*SOURCE DATA:*

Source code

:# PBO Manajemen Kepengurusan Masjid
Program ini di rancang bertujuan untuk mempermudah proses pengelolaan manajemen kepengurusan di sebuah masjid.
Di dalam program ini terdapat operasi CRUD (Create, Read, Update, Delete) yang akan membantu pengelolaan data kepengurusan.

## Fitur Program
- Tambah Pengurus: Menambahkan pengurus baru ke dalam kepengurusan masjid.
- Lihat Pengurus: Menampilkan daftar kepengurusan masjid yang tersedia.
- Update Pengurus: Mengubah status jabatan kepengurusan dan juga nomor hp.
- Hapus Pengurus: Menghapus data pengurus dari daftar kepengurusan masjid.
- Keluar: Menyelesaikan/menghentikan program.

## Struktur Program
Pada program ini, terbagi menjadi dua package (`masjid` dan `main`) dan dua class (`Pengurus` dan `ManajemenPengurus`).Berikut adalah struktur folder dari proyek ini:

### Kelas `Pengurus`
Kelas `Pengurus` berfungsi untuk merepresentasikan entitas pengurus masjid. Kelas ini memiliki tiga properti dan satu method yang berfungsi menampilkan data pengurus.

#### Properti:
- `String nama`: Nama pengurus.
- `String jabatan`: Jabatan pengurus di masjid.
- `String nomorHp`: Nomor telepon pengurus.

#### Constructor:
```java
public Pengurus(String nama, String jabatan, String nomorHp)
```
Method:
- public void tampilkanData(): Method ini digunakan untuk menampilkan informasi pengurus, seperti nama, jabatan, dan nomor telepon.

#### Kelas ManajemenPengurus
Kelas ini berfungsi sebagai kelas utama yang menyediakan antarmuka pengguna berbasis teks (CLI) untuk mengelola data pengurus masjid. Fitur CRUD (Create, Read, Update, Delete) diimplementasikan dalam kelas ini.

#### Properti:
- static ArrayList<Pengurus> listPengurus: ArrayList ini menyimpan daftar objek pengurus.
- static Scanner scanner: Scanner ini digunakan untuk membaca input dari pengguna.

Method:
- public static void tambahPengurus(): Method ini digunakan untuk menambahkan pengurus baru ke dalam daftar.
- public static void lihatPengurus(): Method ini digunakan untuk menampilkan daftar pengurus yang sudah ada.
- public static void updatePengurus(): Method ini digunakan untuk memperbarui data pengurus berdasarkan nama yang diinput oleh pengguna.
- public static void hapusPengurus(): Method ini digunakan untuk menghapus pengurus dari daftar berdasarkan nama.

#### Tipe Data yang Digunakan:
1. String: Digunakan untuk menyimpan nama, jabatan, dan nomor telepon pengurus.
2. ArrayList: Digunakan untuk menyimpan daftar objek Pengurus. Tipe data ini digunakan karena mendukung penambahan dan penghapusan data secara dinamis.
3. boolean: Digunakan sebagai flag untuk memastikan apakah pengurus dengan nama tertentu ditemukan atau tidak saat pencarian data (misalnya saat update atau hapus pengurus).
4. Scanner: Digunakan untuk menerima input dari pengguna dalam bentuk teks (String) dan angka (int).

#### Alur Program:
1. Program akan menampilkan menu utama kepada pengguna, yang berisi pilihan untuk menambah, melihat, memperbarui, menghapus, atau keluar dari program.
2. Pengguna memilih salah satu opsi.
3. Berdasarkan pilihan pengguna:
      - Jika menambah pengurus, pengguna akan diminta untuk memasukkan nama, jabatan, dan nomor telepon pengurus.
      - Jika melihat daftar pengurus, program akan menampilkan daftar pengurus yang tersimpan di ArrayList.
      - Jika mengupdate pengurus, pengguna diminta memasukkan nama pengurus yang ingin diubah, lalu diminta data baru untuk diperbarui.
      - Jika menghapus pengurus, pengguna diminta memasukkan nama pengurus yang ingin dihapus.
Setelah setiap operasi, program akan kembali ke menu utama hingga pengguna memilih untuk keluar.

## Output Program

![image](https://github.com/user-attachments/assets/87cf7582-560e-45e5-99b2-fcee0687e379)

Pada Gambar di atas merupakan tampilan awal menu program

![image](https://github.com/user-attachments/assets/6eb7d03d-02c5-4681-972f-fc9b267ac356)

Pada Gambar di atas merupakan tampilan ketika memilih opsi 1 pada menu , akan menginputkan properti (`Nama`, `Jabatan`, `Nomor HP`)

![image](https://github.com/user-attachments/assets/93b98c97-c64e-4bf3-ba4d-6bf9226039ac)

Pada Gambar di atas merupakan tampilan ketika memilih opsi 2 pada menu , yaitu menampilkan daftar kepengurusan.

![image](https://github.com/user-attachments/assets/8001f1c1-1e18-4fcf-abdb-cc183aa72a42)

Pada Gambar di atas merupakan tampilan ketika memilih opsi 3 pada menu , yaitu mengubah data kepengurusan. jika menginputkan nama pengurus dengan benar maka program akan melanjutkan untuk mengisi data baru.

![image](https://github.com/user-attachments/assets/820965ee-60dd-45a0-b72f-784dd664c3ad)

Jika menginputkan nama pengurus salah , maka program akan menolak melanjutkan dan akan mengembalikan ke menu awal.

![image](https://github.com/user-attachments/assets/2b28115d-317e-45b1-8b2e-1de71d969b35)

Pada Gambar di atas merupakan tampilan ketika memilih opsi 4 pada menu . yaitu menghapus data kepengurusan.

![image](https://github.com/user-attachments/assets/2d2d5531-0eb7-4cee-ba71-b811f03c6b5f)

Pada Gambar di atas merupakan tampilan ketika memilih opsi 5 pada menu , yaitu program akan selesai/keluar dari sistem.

*INSTRUCTIONS FOR THE TASK:*
Please give again the lines above between the line holding "- public static void tambahPengurus(): Method" and the line holding "- public static void lihatPengurus(): Method", inclusive, exactly as they are and with nothing added.

*OUTPUT:*
- public static void tambahPengurus(): Method ini digunakan untuk menambahkan pengurus baru ke dalam daftar.
- public static void lihatPengurus(): Method ini digunakan untuk menampilkan daftar pengurus yang sudah ada.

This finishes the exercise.